Was it shame that he was feeling? Because he had hired Pellicano? Or shame that he'd been drawn into the media maelstrom, his fling with "Perfect 10" model Monica Zsibrita, now public knowledge for anyone who reads the Internet.
It's hard to tell, but Rock appears to be one of the few who employed the disgraced gumshoe to show any signs of discomfort about having consorted with the notorious alleged thug. Indeed, a month into U.S. vs. Pellicano, some of Los Angeles' swankiest citizens have climbed in the witness chair to testify about hiring Pellicano to investigate philandering wives, adulterous son-in-laws, angry former clients. Many have talked about Pellicano rather fondly, particularly the superwealthy who got to listen to his wiretaps but don't face any prosecution.
For instance, billionaire Alec Gores (brother of Paradigm honcho Sam) matter-of-factly said, "He was very good to me throughout this tough period," which is why he lent Pellicano $50,000 when asked on top of the $230,000 he shelled out to get proof (wiretaps, as it turns out) that his wife was having an affair with his other brother, Tom.
Rock, by contrast, tried to keep his answers to a minimum, primarily saying "Yes" or "No" to a series of government questions that established that he had hired Pellicano in late 1998 upon the advice of his attorney Stephen Barnes, after Zsibrita claimed he'd impregnated her after a one-night stand. (The apparent date itinerary: The Ivy, dinner party with Madonna, sex at the Beverly Hills Hotel, with Rock's semen neatly swept into a tissue.)
After a DNA test exonerated Rock, Zsibrita filed a police report alleging that the sex had not been consensual. No charges were ever filed against the comedian.
Rock got only slightly testy when defense attorney Chad Hummel, who represents former Los Angeles Police Sgt. Mark Arneson, tried to elicit more details about what "you believed was a shakedown."
"I didn't believe it," clarified Rock. "The claim was false. DNA proved it false. Someone who was not pregnant with my child requested large sums of money."

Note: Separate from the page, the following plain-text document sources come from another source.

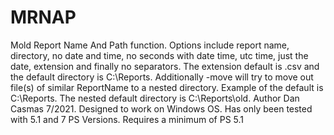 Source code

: # MRNAP
Mold Report Name And Path function. Options include report name, directory, no date and time, no seconds with date time, utc time, just the date, extension and finally no separators. The extension default is .csv and the default directory is C:\Reports. Additionally -move will try to move out file(s) of similar ReportName to a nested directory. Example of the default is C:\Reports. The nested default directory is C:\Reports\old. Author Dan Casmas 7/2021. Designed to work on Windows OS. Has only been tested with 5.1 and 7 PS Versions. Requires a minimum of PS 5.1

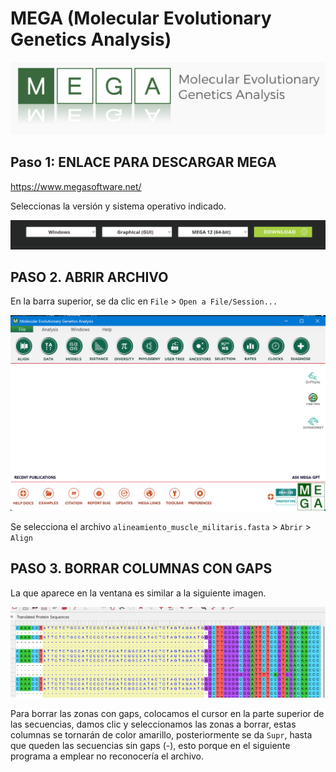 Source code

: 
# MEGA (Molecular Evolutionary Genetics Analysis)

![Terminal con mkdir](Imagenes/M_logo.png)


## Paso 1: ENLACE PARA DESCARGAR MEGA
https://www.megasoftware.net/

Seleccionas la versión y sistema operativo indicado.

![Terminal con mkdir](Imagenes/M_0.png)

## PASO 2. ABRIR ARCHIVO 

En la barra superior, se da clic en `File` > `Open a File/Session...`



![Terminal con mkdir](Imagenes/M_1.png)

Se selecciona el archivo `alineamiento_muscle_militaris.fasta` > `Abrir` > `Align`


## PASO 3. BORRAR COLUMNAS CON GAPS

La que aparece en la ventana es similar a la siguiente imagen. 

![Terminal con mkdir](Imagenes/M_3.png)

Para borrar las zonas con gaps, colocamos el cursor en la parte superior de las secuencias, damos clic y seleccionamos las zonas a borrar, estas columnas se tornarán de color amarillo, posteriormente se da `Supr`, hasta que queden las secuencias sin gaps 
(-), esto porque en el siguiente programa a emplear no reconocería el archivo.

In this instance, the government alleges that Pellicano and Arneson illegally accessed Zsibrita's personal information from police computers.
As is becoming his routine, Pellicano, defending himself, declined to cross-examine.

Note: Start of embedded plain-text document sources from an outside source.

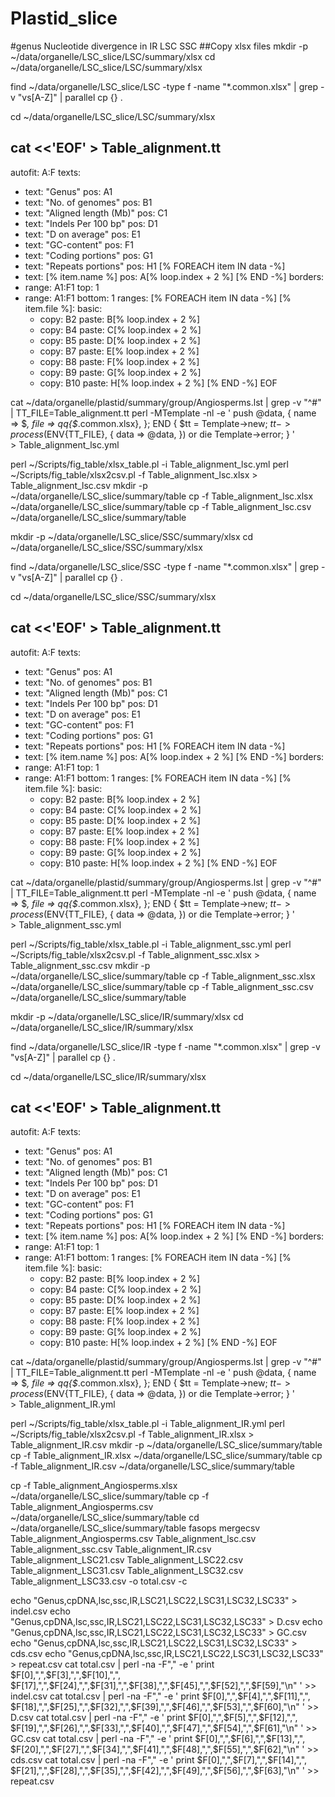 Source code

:# Plastid_slice
#genus Nucleotide divergence in IR LSC SSC
##Copy xlsx files
mkdir -p ~/data/organelle/LSC_slice/LSC/summary/xlsx
cd ~/data/organelle/LSC_slice/LSC/summary/xlsx

find ~/data/organelle/LSC_slice/LSC -type f -name "*.common.xlsx" |
    grep -v "vs[A-Z]" |
    parallel cp {} .


cd ~/data/organelle/LSC_slice/LSC/summary/xlsx

cat <<'EOF' > Table_alignment.tt
---
autofit: A:F
texts:
  - text: "Genus"
    pos: A1
  - text: "No. of genomes"
    pos: B1
  - text: "Aligned length (Mb)"
    pos: C1
  - text: "Indels Per 100 bp"
    pos: D1
  - text: "D on average"
    pos: E1
  - text: "GC-content"
    pos: F1
  - text: "Coding portions"
    pos: G1
  - text: "Repeats portions"
    pos: H1
[% FOREACH item IN data -%]
  - text: [% item.name %]
    pos: A[% loop.index + 2 %]
[% END -%]
borders:
  - range: A1:F1
    top: 1
  - range: A1:F1
    bottom: 1
ranges:
[% FOREACH item IN data -%]
  [% item.file %]:
    basic:
      - copy: B2
        paste: B[% loop.index + 2 %]
      - copy: B4
        paste: C[% loop.index + 2 %]
      - copy: B5
        paste: D[% loop.index + 2 %]
      - copy: B7
        paste: E[% loop.index + 2 %]
      - copy: B8
        paste: F[% loop.index + 2 %]
      - copy: B9
        paste: G[% loop.index + 2 %]
      - copy: B10
        paste: H[% loop.index + 2 %]
[% END -%]
EOF

cat ~/data/organelle/plastid/summary/group/Angiosperms.lst |
    grep -v "^#" |
    TT_FILE=Table_alignment.tt perl -MTemplate -nl -e '
        push @data, { name => $_, file => qq{$_.common.xlsx}, };
        END {
            $tt = Template->new;
            $tt->process($ENV{TT_FILE}, { data => \@data, })
                or die Template->error;
        }
    ' \
    > Table_alignment_lsc.yml

perl ~/Scripts/fig_table/xlsx_table.pl -i Table_alignment_lsc.yml
perl ~/Scripts/fig_table/xlsx2csv.pl -f Table_alignment_lsc.xlsx > Table_alignment_lsc.csv
mkdir -p ~/data/organelle/LSC_slice/summary/table
cp -f Table_alignment_lsc.xlsx ~/data/organelle/LSC_slice/summary/table
cp -f Table_alignment_lsc.csv ~/data/organelle/LSC_slice/summary/table

mkdir -p ~/data/organelle/LSC_slice/SSC/summary/xlsx
cd ~/data/organelle/LSC_slice/SSC/summary/xlsx

find ~/data/organelle/LSC_slice/SSC -type f -name "*.common.xlsx" |
    grep -v "vs[A-Z]" |
    parallel cp {} .


cd ~/data/organelle/LSC_slice/SSC/summary/xlsx

cat <<'EOF' > Table_alignment.tt
---
autofit: A:F
texts:
  - text: "Genus"
    pos: A1
  - text: "No. of genomes"
    pos: B1
  - text: "Aligned length (Mb)"
    pos: C1
  - text: "Indels Per 100 bp"
    pos: D1
  - text: "D on average"
    pos: E1
  - text: "GC-content"
    pos: F1
  - text: "Coding portions"
    pos: G1
  - text: "Repeats portions"
    pos: H1
[% FOREACH item IN data -%]
  - text: [% item.name %]
    pos: A[% loop.index + 2 %]
[% END -%]
borders:
  - range: A1:F1
    top: 1
  - range: A1:F1
    bottom: 1
ranges:
[% FOREACH item IN data -%]
  [% item.file %]:
    basic:
      - copy: B2
        paste: B[% loop.index + 2 %]
      - copy: B4
        paste: C[% loop.index + 2 %]
      - copy: B5
        paste: D[% loop.index + 2 %]
      - copy: B7
        paste: E[% loop.index + 2 %]
      - copy: B8
        paste: F[% loop.index + 2 %]
      - copy: B9
        paste: G[% loop.index + 2 %]
      - copy: B10
        paste: H[% loop.index + 2 %]
[% END -%]
EOF

cat ~/data/organelle/plastid/summary/group/Angiosperms.lst |
    grep -v "^#" |
    TT_FILE=Table_alignment.tt perl -MTemplate -nl -e '
        push @data, { name => $_, file => qq{$_.common.xlsx}, };
        END {
            $tt = Template->new;
            $tt->process($ENV{TT_FILE}, { data => \@data, })
                or die Template->error;
        }
    ' \
    > Table_alignment_ssc.yml

perl ~/Scripts/fig_table/xlsx_table.pl -i Table_alignment_ssc.yml
perl ~/Scripts/fig_table/xlsx2csv.pl -f Table_alignment_ssc.xlsx > Table_alignment_ssc.csv
mkdir -p ~/data/organelle/LSC_slice/summary/table
cp -f Table_alignment_ssc.xlsx ~/data/organelle/LSC_slice/summary/table
cp -f Table_alignment_ssc.csv ~/data/organelle/LSC_slice/summary/table

mkdir -p ~/data/organelle/LSC_slice/IR/summary/xlsx
cd ~/data/organelle/LSC_slice/IR/summary/xlsx

find ~/data/organelle/LSC_slice/IR -type f -name "*.common.xlsx" |
    grep -v "vs[A-Z]" |
    parallel cp {} .


cd ~/data/organelle/LSC_slice/IR/summary/xlsx

cat <<'EOF' > Table_alignment.tt
---
autofit: A:F
texts:
  - text: "Genus"
    pos: A1
  - text: "No. of genomes"
    pos: B1
  - text: "Aligned length (Mb)"
    pos: C1
  - text: "Indels Per 100 bp"
    pos: D1
  - text: "D on average"
    pos: E1
  - text: "GC-content"
    pos: F1
  - text: "Coding portions"
    pos: G1
  - text: "Repeats portions"
    pos: H1
[% FOREACH item IN data -%]
  - text: [% item.name %]
    pos: A[% loop.index + 2 %]
[% END -%]
borders:
  - range: A1:F1
    top: 1
  - range: A1:F1
    bottom: 1
ranges:
[% FOREACH item IN data -%]
  [% item.file %]:
    basic:
      - copy: B2
        paste: B[% loop.index + 2 %]
      - copy: B4
        paste: C[% loop.index + 2 %]
      - copy: B5
        paste: D[% loop.index + 2 %]
      - copy: B7
        paste: E[% loop.index + 2 %]
      - copy: B8
        paste: F[% loop.index + 2 %]
      - copy: B9
        paste: G[% loop.index + 2 %]
      - copy: B10
        paste: H[% loop.index + 2 %]
[% END -%]
EOF

cat ~/data/organelle/plastid/summary/group/Angiosperms.lst |
    grep -v "^#" |
    TT_FILE=Table_alignment.tt perl -MTemplate -nl -e '
        push @data, { name => $_, file => qq{$_.common.xlsx}, };
        END {
            $tt = Template->new;
            $tt->process($ENV{TT_FILE}, { data => \@data, })
                or die Template->error;
        }
    ' \
    > Table_alignment_IR.yml

perl ~/Scripts/fig_table/xlsx_table.pl -i Table_alignment_IR.yml
perl ~/Scripts/fig_table/xlsx2csv.pl -f Table_alignment_IR.xlsx > Table_alignment_IR.csv
mkdir -p ~/data/organelle/LSC_slice/summary/table
cp -f Table_alignment_IR.xlsx ~/data/organelle/LSC_slice/summary/table
cp -f Table_alignment_IR.csv ~/data/organelle/LSC_slice/summary/table

cp -f Table_alignment_Angiosperms.xlsx ~/data/organelle/LSC_slice/summary/table
cp -f Table_alignment_Angiosperms.csv ~/data/organelle/LSC_slice/summary/table
cd ~/data/organelle/LSC_slice/summary/table
fasops mergecsv Table_alignment_Angiosperms.csv Table_alignment_lsc.csv Table_alignment_ssc.csv Table_alignment_IR.csv Table_alignment_LSC21.csv Table_alignment_LSC22.csv  Table_alignment_LSC31.csv Table_alignment_LSC32.csv Table_alignment_LSC33.csv  -o total.csv -c

echo "Genus,cpDNA,lsc,ssc,IR,LSC21,LSC22,LSC31,LSC32,LSC33" > indel.csv
echo "Genus,cpDNA,lsc,ssc,IR,LSC21,LSC22,LSC31,LSC32,LSC33" > D.csv
echo "Genus,cpDNA,lsc,ssc,IR,LSC21,LSC22,LSC31,LSC32,LSC33" > GC.csv
echo "Genus,cpDNA,lsc,ssc,IR,LSC21,LSC22,LSC31,LSC32,LSC33" > cds.csv
echo "Genus,cpDNA,lsc,ssc,IR,LSC21,LSC22,LSC31,LSC32,LSC33" > repeat.csv
cat total.csv | perl -na -F"," -e  ' print $F[0],",",$F[3],",",$F[10],",", $F[17],",",$F[24],",",$F[31],",",$F[38],",",$F[45],",",$F[52],",",$F[59],"\n" ' >> indel.csv
cat total.csv | perl -na -F"," -e  ' print $F[0],",",$F[4],",",$F[11],",", $F[18],",",$F[25],",",$F[32],",",$F[39],",",$F[46],",",$F[53],",",$F[60],"\n" ' >> D.csv
cat total.csv | perl -na -F"," -e  ' print $F[0],",",$F[5],",",$F[12],",", $F[19],",",$F[26],",",$F[33],",",$F[40],",",$F[47],",",$F[54],",",$F[61],"\n" ' >> GC.csv
cat total.csv | perl -na -F"," -e  ' print $F[0],",",$F[6],",",$F[13],",", $F[20],",",$F[27],",",$F[34],",",$F[41],",",$F[48],",",$F[55],",",$F[62],"\n" ' >> cds.csv
cat total.csv | perl -na -F"," -e  ' print $F[0],",",$F[7],",",$F[14],",", $F[21],",",$F[28],",",$F[35],",",$F[42],",",$F[49],",",$F[56],",",$F[63],"\n" ' >> repeat.csv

After Rock had left the courtroom, the government played a snippet of a call Pellicano taped between himself and Rock, in which the private eye reads to him from the police report Zsibrita filed. The tape shows how Pellicano often tried to insinuate himself between the lawyers and their clients, telling the comedian he was going to download the info to Rock directly rather than simply send it to Rock's lawyer. "I don't want to embarrass you," said Pellicano, all concern for his celebrity client.

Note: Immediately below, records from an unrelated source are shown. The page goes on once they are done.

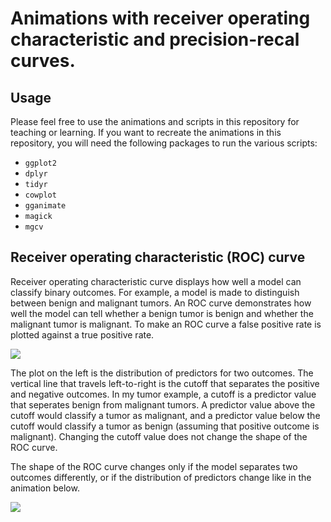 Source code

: Animations with receiver operating characteristic and precision-recal curves.
=============================================================================

Usage
-----

Please feel free to use the animations and scripts in this repository
for teaching or learning. If you want to recreate the animations in this
repository, you will need the following packages to run the various
scripts:

-   `ggplot2`
-   `dplyr`
-   `tidyr`
-   `cowplot`
-   `gganimate`
-   `magick`
-   `mgcv`

Receiver operating characteristic (ROC) curve
---------------------------------------------

Receiver operating characteristic curve displays how well a model can
classify binary outcomes. For example, a model is made to distinguish
between benign and malignant tumors. An ROC curve demonstrates how well
the model can tell whether a benign tumor is benign and whether the
malignant tumor is malignant. To make an ROC curve a false positive rate
is plotted against a true positive rate.

![](cutoff.gif)

The plot on the left is the distribution of predictors for two outcomes.
The vertical line that travels left-to-right is the cutoff that
separates the positive and negative outcomes. In my tumor example, a
cutoff is a predictor value that seperates benign from malignant tumors.
A predictor value above the cutoff would classify a tumor as malignant,
and a predictor value below the cutoff would classify a tumor as benign
(assuming that positive outcome is malignant). Changing the cutoff value
does not change the shape of the ROC curve.

The shape of the ROC curve changes only if the model separates two
outcomes differently, or if the distribution of predictors change like
in the animation below.

![](ROC.gif)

This brief taped interlude is certainly a lot less juicy than the extended version of the conversation that blogger Allison Hope Weiner has posted on the Huffington Post. During the rest of the call, Rock was his more emotive self, complaining that "Once you're accused of rape, you're just [expletive], you know?
"That's why I want to blacken this girl up, totally " said Pellicano. "I want to make her out to be a lying, scumbag, manipulative [expletive]."
At least then Rock still had his sense of humor: "I'm better getting caught with needles in my arm. Way better . . . There's Chris Rock shooting heroin. Much better blow to the career."
Bert Fields' spectral presence once again hovered over the trial last week, this time as the consigliere of scorned hedge fund manager Adam Sender.
Hollywood has been awash in hedge fund money -- over the last three years, hedge funds have shelled out $13 billion to finance some 150 pictures. Yet Sender's outing with Pellicano shows what can happen when a Wall Street master of the universe gets ticked off.
As it happens, the sum in question was small, only $1.1 million. That's the amount Sender put into a movie company with Aaron Russo, who'd once managed Bette Midler before becoming a movie producer. No movies were ever made, and Sender sued to get his money back from Russo. After his first lawyer couldn't find Russo to serve him the papers, Sender turned to Bert Fields, who recommended hiring Pellicano.
Small in stature with long locks, Sender testified that Fields told him that Pellicano "was very good at what he did. He used unorthodox methods but that he got the job done."